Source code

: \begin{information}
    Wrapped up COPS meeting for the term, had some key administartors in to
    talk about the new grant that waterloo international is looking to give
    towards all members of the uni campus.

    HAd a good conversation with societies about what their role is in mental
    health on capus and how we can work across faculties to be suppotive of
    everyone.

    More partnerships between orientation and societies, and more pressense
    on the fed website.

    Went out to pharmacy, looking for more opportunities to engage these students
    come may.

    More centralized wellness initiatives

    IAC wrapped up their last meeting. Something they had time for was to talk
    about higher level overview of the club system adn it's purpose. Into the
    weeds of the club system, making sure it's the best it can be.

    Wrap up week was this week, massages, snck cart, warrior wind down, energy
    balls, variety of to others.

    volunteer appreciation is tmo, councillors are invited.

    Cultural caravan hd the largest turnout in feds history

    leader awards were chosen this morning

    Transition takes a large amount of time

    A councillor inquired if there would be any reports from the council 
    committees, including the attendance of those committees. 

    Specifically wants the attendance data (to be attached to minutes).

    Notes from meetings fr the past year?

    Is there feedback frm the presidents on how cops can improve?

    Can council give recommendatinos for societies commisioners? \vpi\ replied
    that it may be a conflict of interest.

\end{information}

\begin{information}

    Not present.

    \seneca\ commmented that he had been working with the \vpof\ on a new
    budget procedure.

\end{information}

□ □ □ □ □

Goal of the exercise:
Among the entries, find each line that includes the string "there" and copy it.

Reply:
    A councillor inquired if there would be any reports from the council 
    Is there feedback frm the presidents on how cops can improve?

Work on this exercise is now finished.